The EU Commission has extended the feedback period for a proposal for a directive to revise the Cybersecurity Act, clarify the mandate of the EU Agency for Cybersecurity (ENISA) and improve the European Cybersecurity Certification Framework to achieve better resilience.

This proposal forms part of a broader package of measures aimed at aligning the Union’s cybersecurity framework with the evolving needs of stakeholders in the context of an increasingly sophisticated cyber-threat environment and a complex geopolitical landscape. Essential and important entities operating in critical sectors are facing a growing number of cyberattacks, while state-sponsored threat actors are increasingly exploiting emerging technologies, such as artificial intelligence, to scale and enhance the effectiveness of their operations. In this context, the resilience of critical infrastructure against cyber threats is recognised as a strategic cornerstone for the protection of democratic systems and the economic security of the Union. Cybersecurity has accordingly been placed at the centre of the Union’s resilience agenda under both the European Preparedness Union Strategy and the European Internal Security Strategy (ProtectEU). Similarly, the Communication on Strengthening EU Economic Security identifies the prevention of unauthorised access to sensitive information and data, as well as the prevention and mitigation of disruptions to critical infrastructure affecting the Union’s economy, as key priorities in which robust cybersecurity measures play an essential role. The Draghi Report further underlined the need to strengthen security and reduce strategic dependencies as a core area for action at Union level. In addition, in its Communication on a Simpler and Faster Europe, the Commission reaffirmed its commitment to an ambitious programme of forward-looking and innovative policies aimed at enhancing the Union’s competitiveness, reducing regulatory burdens for individuals, businesses and administrations, and upholding the Union’s fundamental values.

Against this background, the present proposal for a Directive amending Directive (EU) 2022/2555 seeks to introduce simplification measures and to ensure alignment with the proposed Regulation on the European Union Agency for Cybersecurity (ENISA), the European cybersecurity certification framework and ICT supply-chain security (Cybersecurity Act 2), which repeals Regulation (EU) 2019/881. The proposal addresses the complexity and fragmentation of cybersecurity-related policies affecting the Union’s overall cyber posture by introducing clarifications and facilitating compliance for regulated entities.

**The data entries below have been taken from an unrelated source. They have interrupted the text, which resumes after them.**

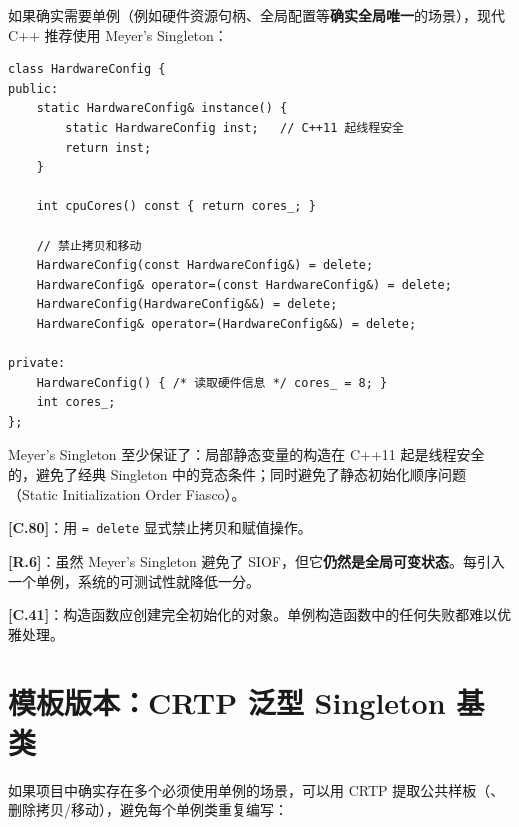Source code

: \documentclass[12pt,a4paper,fontset=fandol]{ctexbook}
\newcommand{\guideref}[1]{\textbf{\textcolor{blue!70!black}{[#1]}}}
\begin{document}
如果确实需要单例（例如硬件资源句柄、全局配置等\textbf{确实全局唯一}的场景），现代 C++ 推荐使用 Meyer's Singleton：

\begin{lstlisting}[style=cppstyle, caption={Meyer's Singleton --- 最小化单例危害}]
class HardwareConfig {
public:
    static HardwareConfig& instance() {
        static HardwareConfig inst;   // C++11 起线程安全
        return inst;
    }

    int cpuCores() const { return cores_; }

    // 禁止拷贝和移动
    HardwareConfig(const HardwareConfig&) = delete;
    HardwareConfig& operator=(const HardwareConfig&) = delete;
    HardwareConfig(HardwareConfig&&) = delete;
    HardwareConfig& operator=(HardwareConfig&&) = delete;

private:
    HardwareConfig() { /* 读取硬件信息 */ cores_ = 8; }
    int cores_;
};
\end{lstlisting}

Meyer's Singleton 至少保证了：局部静态变量的构造在 C++11 起是线程安全的，避免了经典 Singleton 中的竞态条件；同时避免了静态初始化顺序问题（Static Initialization Order Fiasco）。

\begin{guideline}
\guideref{C.80}：用 \texttt{= delete} 显式禁止拷贝和赋值操作。

\guideref{R.6}：虽然 Meyer's Singleton 避免了 SIOF，但它\textbf{仍然是全局可变状态}。每引入一个单例，系统的可测试性就降低一分。

\guideref{C.41}：构造函数应创建完全初始化的对象。单例构造函数中的任何失败都难以优雅处理。
\end{guideline}

\section{模板版本：CRTP 泛型 Singleton 基类}

如果项目中确实存在多个必须使用单例的场景，可以用 CRTP 提取公共样板（\texttt{}、删除拷贝/移动），避免每个单例类重复编写：
\end{document}
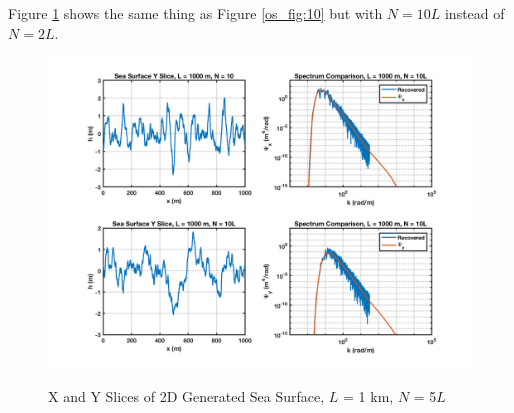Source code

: Figure \ref{os_fig:10a} shows the same thing as Figure \ref{os_fig:10} but with $N=10L$ instead of $N = 2L$.
\begin{figure}[H]
  \begin{center}
\includegraphics[width=6in]{../media/Ocean_Surface/sea_surface_2d_slices_1000_10.png}
  \end{center}
  \renewcommand{\baselinestretch}{1} \small\normalsize
  \begin{quote}
    \caption[X and Y Slices of 2D Generated Sea Surface, $L$ = 1 km, $N$ = 5$L$]{X and Y Slices of 2D Generated Sea Surface, $L$ = 1 km, $N$ = 5$L$\label{os_fig:10a}}
  \end{quote}
\end{figure}
\renewcommand{\baselinestretch}{2} \small\normalsize

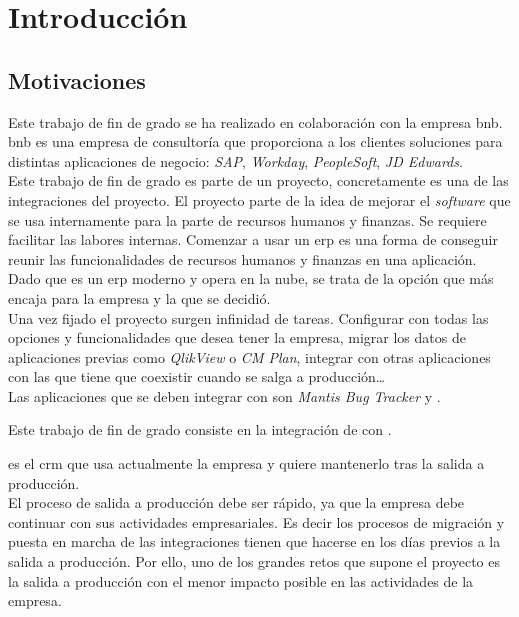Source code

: \chapter{Introducción}


\section{Motivaciones}
Este trabajo de fin de grado se ha realizado en colaboración con la empresa \acrfull{bnb}.
\acrshort{bnb} es una empresa de consultoría que proporciona a los clientes soluciones para distintas aplicaciones de negocio: \textit{SAP}, \textit{Workday}, \textit{PeopleSoft}, \textit{JD Edwards}.\\

Este trabajo de fin de grado es parte de un proyecto, concretamente es una de las integraciones del proyecto.
El proyecto parte de la idea de mejorar el \textit{software} que se usa internamente para la parte de recursos humanos y finanzas. Se requiere facilitar las labores internas.
Comenzar a usar un \acrshort{erp} es una forma de conseguir reunir las funcionalidades de recursos humanos y finanzas en una aplicación.
Dado que \wday{} es un \acrshort{erp} moderno y opera en la nube, se trata de la opción que más encaja para la empresa y la que se decidió.
\\

Una vez fijado el proyecto surgen infinidad de tareas. Configurar \wday{} con todas las opciones y funcionalidades que desea tener la empresa, migrar los datos de aplicaciones previas como \textit{QlikView} o \textit{CM Plan}, 
integrar \wday{} con otras aplicaciones con las que tiene que coexistir cuando se salga a producción\ldots\\

Las aplicaciones que se deben integrar con \wday{} son \textit{Mantis Bug Tracker} y \hs{}.

Este trabajo de fin de grado consiste en la integración de \wday{} con \hs{}.

\hs{} es el \acrshort{crm} que usa actualmente la empresa y quiere mantenerlo tras la salida a producción.\\


El proceso de salida a producción debe ser rápido, ya que la empresa debe continuar con sus actividades empresariales. 
Es decir los procesos de migración y puesta en marcha de las integraciones tienen que hacerse en los días previos a la salida a producción.
Por ello, uno de los grandes retos que supone el proyecto es la salida a producción con el menor impacto posible en las actividades de la empresa.\\



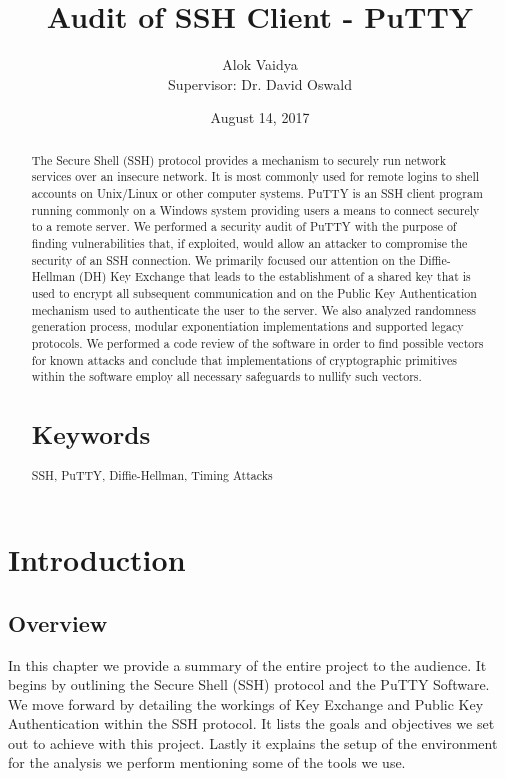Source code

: \documentclass{report}
\title{Audit of SSH Client - PuTTY}
\author{Alok Vaidya\\[1cm]{\large Supervisor: Dr. David Oswald}}
\date{August 14, 2017}
\begin{document}
\maketitle
\tableofcontents
\begin{abstract}
The Secure Shell (SSH) protocol provides a mechanism to securely run network services over an insecure network. It is most commonly used for remote logins to shell accounts on Unix/Linux or other computer systems. PuTTY is an SSH client program running commonly on a Windows system providing users a means to connect securely to a remote server. We performed a security audit of PuTTY with the purpose of finding vulnerabilities that, if exploited, would allow an attacker to compromise the security of an SSH connection. We primarily focused our attention on the Diffie-Hellman (DH) Key Exchange that leads to the establishment of a shared key that is used to encrypt all subsequent communication and on the Public Key Authentication mechanism used to authenticate the user to the server. We also analyzed randomness generation process, modular exponentiation implementations and supported legacy protocols. We performed a code review of the software in order to find possible vectors for known attacks and conclude that implementations of cryptographic primitives within the software employ all necessary safeguards to nullify such vectors.
\section{Keywords}
SSH, PuTTY, Diffie-Hellman, Timing Attacks
\end{abstract}
\chapter{Introduction}
\section{Overview}
In this chapter we provide a summary of the entire project to the audience. It begins by outlining the Secure Shell (SSH) protocol and the PuTTY Software. We move forward by detailing the workings of Key Exchange and Public Key Authentication within the SSH protocol. It lists the goals and objectives we set out to achieve with this project. Lastly it explains the setup of the environment for the analysis we perform mentioning some of the tools we use.
\end{document}

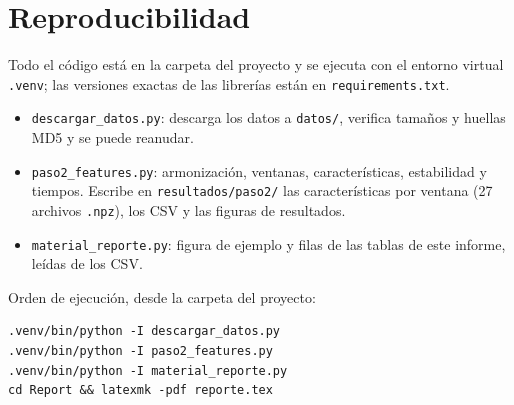 \documentclass[11pt,a4paper]{article}
\begin{document}
\FloatBarrier
\section{Reproducibilidad}
Todo el código está en la carpeta del proyecto y se ejecuta con el entorno virtual \texttt{.venv}; las versiones exactas de las librerías están en \texttt{requirements.txt}.
\begin{itemize}
  \item \texttt{descargar\_datos.py}: descarga los datos a \texttt{datos/}, verifica tamaños y huellas MD5 y se puede reanudar.
  \item \texttt{paso2\_features.py}: armonización, ventanas, características, estabilidad y tiempos. Escribe en \texttt{resultados/paso2/} las características por ventana (27 archivos \texttt{.npz}), los CSV y las figuras de resultados.
  \item \texttt{material\_reporte.py}: figura de ejemplo y filas de las tablas de este informe, leídas de los CSV.
\end{itemize}
Orden de ejecución, desde la carpeta del proyecto:
\begin{verbatim}
.venv/bin/python -I descargar_datos.py
.venv/bin/python -I paso2_features.py
.venv/bin/python -I material_reporte.py
cd Report && latexmk -pdf reporte.tex
\end{verbatim}
\end{document}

The objectives of this Directive should be understood within the broader context of the Cybersecurity Act revision package, which includes the proposed Regulation on ENISA, the European cybersecurity certification framework and ICT supply-chain security. That Regulation aims to address: (i) the misalignment between the Union’s cybersecurity policy framework and stakeholders’ needs in an increasingly hostile threat environment; (ii) delays in the implementation of the European Cybersecurity Certification Framework; (iii) the complexity and diversity of cybersecurity-related policies impacting the Union’s cyber posture; and (iv) rising security risks within ICT supply chains. In relation to the complexity and fragmentation of cybersecurity policies, the revision package proposes, as part of the reform of the European Cybersecurity Certification Framework, to promote certification as a compliance tool for businesses and to enable the development of certification schemes addressing the cyber posture of entities, with the aim of reducing compliance costs for entities subject to the NIS 2 Directive and other relevant Union cybersecurity legislation. This approach is intended to significantly simplify regulatory obligations for entities subject to multiple compliance regimes and to promote a more efficient allocation of resources among national authorities.

As set out in the explanatory memorandum accompanying the proposal for the Cybersecurity Act 2 Regulation, the Directive contributes in particular to achieving Specific Policy Objective 4 of the impact assessment, namely the establishment of mechanisms and conditions that facilitate compliance with cybersecurity requirements and enhance the coherence and effectiveness of their implementation. To that end, the proposed amendments to the NIS 2 Directive aim to simplify compliance and ensure a streamlined and consistent application of key aspects of the cybersecurity framework, including provisions on scope, definitions, ransomware reporting and the supervision of entities providing cross-border services.

The proposal for this Directive, which amends Directive (EU) 2022/2555 through simplification measures and alignment with the Cybersecurity Act 2, falls within the scope of the Regulatory Fitness and Performance Programme (REFIT). Together with the revision of the Cybersecurity Act, it contributes to improved legal clarity, the removal of inefficiencies and enhanced alignment across the Union’s cybersecurity legal framework, while supporting the effective functioning of the internal market and safeguarding the Union’s security and strategic autonomy.